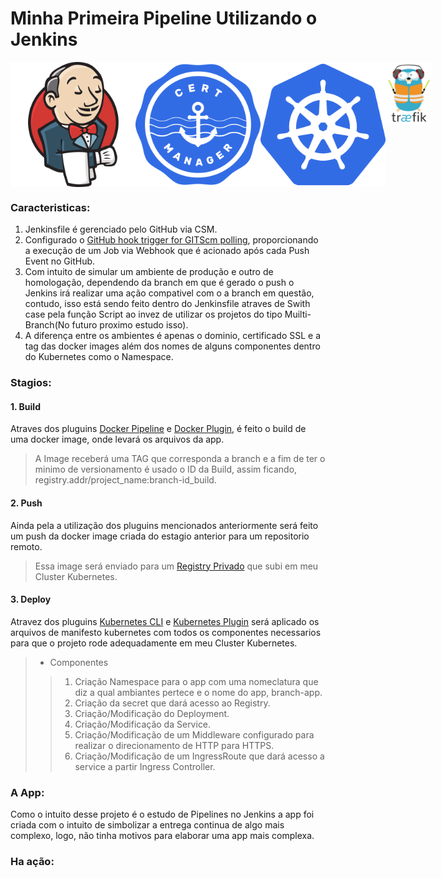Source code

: # Minha Primeira Pipeline Utilizando o Jenkins

<div style="display: flex; justify-content: space-between;">
<img src="/.assets/jenkins_logo_icon.png" alt="Jenkins" width="200px" height="200px">
<img src="/.assets/cert-manager-logo-icon.png" alt="Cert Manager" width="200px" height="200px">
<img src="/.assets/kubernetes_logo_icon.png" alt="Kubernetes" width="200px" height="200px">
<img src="/.assets/traefik_logo_icon.png" alt="Traefik" width="200px" height="100px">
</div>


### Caracteristicas:

1. Jenkinsfile é gerenciado pelo GitHub via CSM.
2. Configurado o [GitHub hook trigger for GITScm polling](https://plugins.jenkins.io/github/), proporcionando a execução de um Job via Webhook que é acionado após cada Push Event no GitHub.
3. Com intuito de simular um ambiente de produção e outro de homologação, dependendo da branch em que é gerado o push o Jenkins irá realizar uma ação compativel com o a branch em questão, contudo, isso está sendo feito dentro do Jenkinsfile atraves de Swith case pela função Script ao invez de utilizar os projetos do tipo Muilti-Branch(No futuro proximo estudo isso).
4. A diferença entre os ambientes é apenas o dominio, certificado SSL e a tag das docker images além dos nomes de alguns componentes dentro do Kubernetes como o Namespace.

### Stagios:

#### 1. Build

Atraves dos pluguins [Docker Pipeline](https://plugins.jenkins.io/docker-workflow/) e [Docker Plugin](https://plugins.jenkins.io/docker-plugin/), é feito o build de uma docker image, onde levará os arquivos da app.

> A Image receberá uma TAG que corresponda a branch e a fim de ter o minimo de versionamento é usado o ID da Build, assim ficando, registry.addr/project_name:branch-id_build.

#### 2. Push

Ainda pela a utilização dos pluguins mencionados anteriormente será feito um push da docker image criada do estagio anterior para um repositorio remoto.

> Essa image será enviado para um [Registry Privado](https://hub.docker.com/_/registry) que subi em meu Cluster Kubernetes.

#### 3. Deploy

Atravez dos pluguins [Kubernetes CLI]([https://plugins.jenkins.io/kubernetes-cli/) e [Kubernetes Plugin](https://plugins.jenkins.io/kubernetes/) será aplicado os arquivos de manifesto kubernetes com todos os componentes necessarios para que o projeto rode adequadamente em meu Cluster Kubernetes.

> - Componentes
>>1. Criação Namespace para o app com uma nomeclatura que diz a qual ambiantes pertece e o nome do app, branch-app.
>>2. Criação da secret que dará acesso ao Registry.
>>3. Criação/Modificação do Deployment.
>>4. Criação/Modificação da Service.
>>5. Criação/Modificação de um Middleware configurado para realizar o direcionamento de HTTP para HTTPS.
>>6. Criação/Modificação de um IngressRoute que dará acesso a service a partir Ingress Controller.

### A App:

Como o intuito desse projeto é o estudo de Pipelines no Jenkins a app foi criada com o intuito de simbolizar a entrega continua de algo mais complexo, logo, não tinha motivos para elaborar uma app mais complexa.

### Ha ação:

────────────────────

> Assignment
Give only the lines from the one holding "#### 1. Build" through the one holding "#### 2. Push", each restated exactly as it appears above.

> Output for this task
#### 1. Build

Atraves dos pluguins [Docker Pipeline](https://plugins.jenkins.io/docker-workflow/) e [Docker Plugin](https://plugins.jenkins.io/docker-plugin/), é feito o build de uma docker image, onde levará os arquivos da app.

> A Image receberá uma TAG que corresponda a branch e a fim de ter o minimo de versionamento é usado o ID da Build, assim ficando, registry.addr/project_name:branch-id_build.

#### 2. Push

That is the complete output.